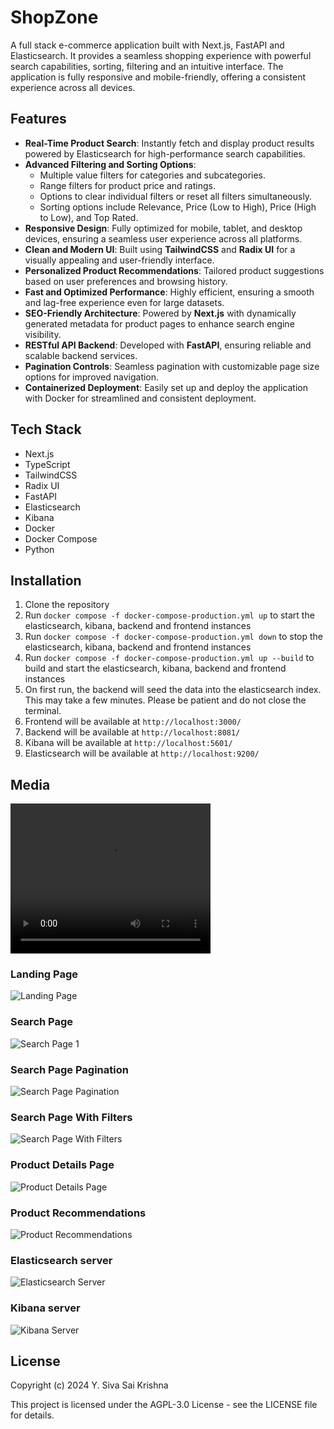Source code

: # ShopZone

A full stack e-commerce application built with Next.js, FastAPI and Elasticsearch. It provides a seamless shopping experience with powerful search capabilities, sorting, filtering and an intuitive interface. The application is fully responsive and mobile-friendly, offering a consistent experience across all devices. 


## Features

- **Real-Time Product Search**: Instantly fetch and display product results powered by Elasticsearch for high-performance search capabilities.  
- **Advanced Filtering and Sorting Options**:  
  - Multiple value filters for categories and subcategories.  
  - Range filters for product price and ratings.  
  - Options to clear individual filters or reset all filters simultaneously.  
  - Sorting options include Relevance, Price (Low to High), Price (High to Low), and Top Rated.  
- **Responsive Design**: Fully optimized for mobile, tablet, and desktop devices, ensuring a seamless user experience across all platforms.  
- **Clean and Modern UI**: Built using **TailwindCSS** and **Radix UI** for a visually appealing and user-friendly interface.  
- **Personalized Product Recommendations**: Tailored product suggestions based on user preferences and browsing history.  
- **Fast and Optimized Performance**: Highly efficient, ensuring a smooth and lag-free experience even for large datasets.  
- **SEO-Friendly Architecture**: Powered by **Next.js** with dynamically generated metadata for product pages to enhance search engine visibility.  
- **RESTful API Backend**: Developed with **FastAPI**, ensuring reliable and scalable backend services.  
- **Pagination Controls**: Seamless pagination with customizable page size options for improved navigation.  
- **Containerized Deployment**: Easily set up and deploy the application with Docker for streamlined and consistent deployment.  


## Tech Stack
- Next.js
- TypeScript
- TailwindCSS
- Radix UI
- FastAPI
- Elasticsearch
- Kibana
- Docker
- Docker Compose
- Python

## Installation

1. Clone the repository
2. Run `docker compose -f docker-compose-production.yml up` to start the elasticsearch, kibana, backend and frontend instances
3. Run `docker compose -f docker-compose-production.yml down` to stop the elasticsearch, kibana, backend and frontend instances
4. Run `docker compose -f docker-compose-production.yml up --build` to build and start the elasticsearch, kibana, backend and frontend instances
5. On first run, the backend will seed the data into the elasticsearch index. This may take a few minutes. Please be patient and do not close the terminal.
6. Frontend will be available at `http://localhost:3000/`
7. Backend will be available at `http://localhost:8081/`
8. Kibana will be available at `http://localhost:5601/`
9. Elasticsearch will be available at `http://localhost:9200/`



## Media

<video width="320" height="240" controls>
  <source src="./media/shopzone_demo.mp4" type="video/mp4">
</video>

### Landing Page
<img src="./media/landing_page.png" alt="Landing Page"/>

### Search Page
<img src="./media/search_page1.png" alt="Search Page 1"/>

### Search Page Pagination
<img src="./media/search_page2.png" alt="Search Page Pagination"/>

### Search Page With Filters
<img src="./media/search_with_filters.png" alt="Search Page With Filters"/>

### Product Details Page
<img src="./media/product_details.png" alt="Product Details Page"/>

### Product Recommendations
<img src="./media/product_recommendations.png" alt="Product Recommendations"/>

### Elasticsearch server
<img src="./media/elastic_search_server.png" alt="Elasticsearch Server"/>

### Kibana server
<img src="./media/kibana_server.png" alt="Kibana Server"/>



## License
Copyright (c) 2024 Y. Siva Sai Krishna

This project is licensed under the AGPL-3.0 License - see the LICENSE file for details.
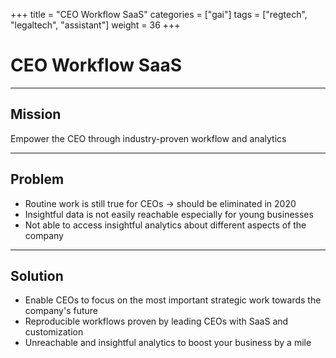 +++
title = "CEO Workflow SaaS"
categories = ["gai"]
tags = ["regtech", "legaltech", "assistant"]
weight = 36
+++

# CEO Workflow SaaS

---

## Mission

Empower the CEO through industry-proven workflow and analytics

---

## Problem

- Routine work is still true for CEOs -> should be eliminated in 2020
- Insightful data is not easily reachable especially for young businesses
- Not able to access insightful analytics about different aspects of the company

---

## Solution

- Enable CEOs to focus on the most important strategic work towards the company's future
- Reproducible workflows proven by leading CEOs with SaaS and customization
- Unreachable and insightful analytics to boost your business by a mile
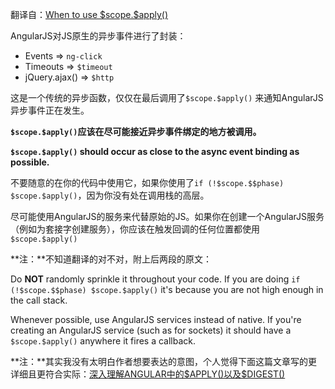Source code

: 翻译自：[When to use \$scope.\$apply()](https://github.com/angular/angular.js/wiki/When-to-use-%24scope.%24apply%28%29)

AngularJS对JS原生的异步事件进行了封装：

- Events => `ng-click`
- Timeouts => `$timeout`
- jQuery.ajax() => `$http`

这是一个传统的异步函数，仅仅在最后调用了`$scope.$apply()` 来通知AngularJS异步事件正在发生。

**`$scope.$apply()`应该在尽可能接近异步事件绑定的地方被调用。**

**`$scope.$apply()` should occur as close to the async event binding as possible.**

不要随意的在你的代码中使用它，如果你使用了`if (!$scope.$$phase) $scope.$apply()`，因为你没有处在调用栈的高层。

尽可能使用AngularJS的服务来代替原始的JS。如果你在创建一个AngularJS服务（例如为套接字创建服务），你应该在触发回调的任何位置都使用`$scope.$apply()`

**注：**不知道翻译的对不对，附上后两段的原文：

Do **NOT** randomly sprinkle it throughout your code. If you are doing
`if (!$scope.$$phase) $scope.$apply()` it's because you are not high enough in the call stack.

Whenever possible, use AngularJS services instead of native. If you're creating an AngularJS service (such as for sockets) it should have a `$scope.$apply()` anywhere it fires a callback.

**注：**其实我没有太明白作者想要表达的意图，个人觉得下面这篇文章写的更详细且更符合实际：[深入理解ANGULAR中的\$APPLY()以及\$DIGEST()](http://www.cnphp6.com/archives/64167)
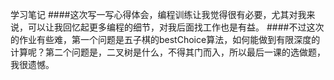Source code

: 学习笔记
####这次写一写心得体会，编程训练让我觉得很有必要，尤其对我来说，可以让我回忆起更多编程的细节，对我后面找工作也是有益。
####不过这次的作业有些难，第一个问题是五子棋的bestChoice算法，如何能做到有限深度的计算呢？第二个问题是，二叉树是什么，不得其门而入，所以最后一课的选做题，我很遗憾。
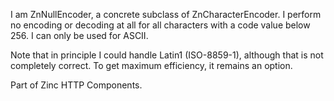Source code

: I am ZnNullEncoder, a concrete subclass of ZnCharacterEncoder.I perform no encoding or decoding at all for all characters with a code value below 256.I can only be used for ASCII.Note that in principle I could handle Latin1 (ISO-8859-1), although that is not completely correct. To get maximum efficiency, it remains an option.	Part of Zinc HTTP Components.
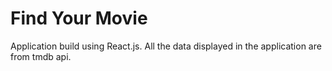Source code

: # Find Your Movie

Application build using React.js. All the data displayed in the application are from tmdb api.
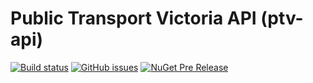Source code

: # Public Transport Victoria API (ptv-api)
[![Build status](https://ci.appveyor.com/api/projects/status/vi3f6pab8y2dhxma?svg=true)](https://ci.appveyor.com/project/coman3/ptv-api) [![GitHub issues](https://img.shields.io/github/issues/coman3/ptv-api.svg)](https://github.com/coman3/ptv-api/issues) [![NuGet Pre Release](https://img.shields.io/nuget/vpre/ptv-api.svg)](nuget.org/packages/ptv-api/)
........
### Exercise brief
For the material above, reproduce exactly the lines from the line with "- **RESTful API" to the line with "to build and", inclusive, and exclude all others.

### Problem solution
- **RESTful API Backend**: Developed with **FastAPI**, ensuring reliable and scalable backend services.  
- **Pagination Controls**: Seamless pagination with customizable page size options for improved navigation.  
- **Containerized Deployment**: Easily set up and deploy the application with Docker for streamlined and consistent deployment.  


## Tech Stack
- Next.js
- TypeScript
- TailwindCSS
- Radix UI
- FastAPI
- Elasticsearch
- Kibana
- Docker
- Docker Compose
- Python

## Installation

1. Clone the repository
2. Run `docker compose -f docker-compose-production.yml up` to start the elasticsearch, kibana, backend and frontend instances
3. Run `docker compose -f docker-compose-production.yml down` to stop the elasticsearch, kibana, backend and frontend instances
4. Run `docker compose -f docker-compose-production.yml up --build` to build and start the elasticsearch, kibana, backend and frontend instances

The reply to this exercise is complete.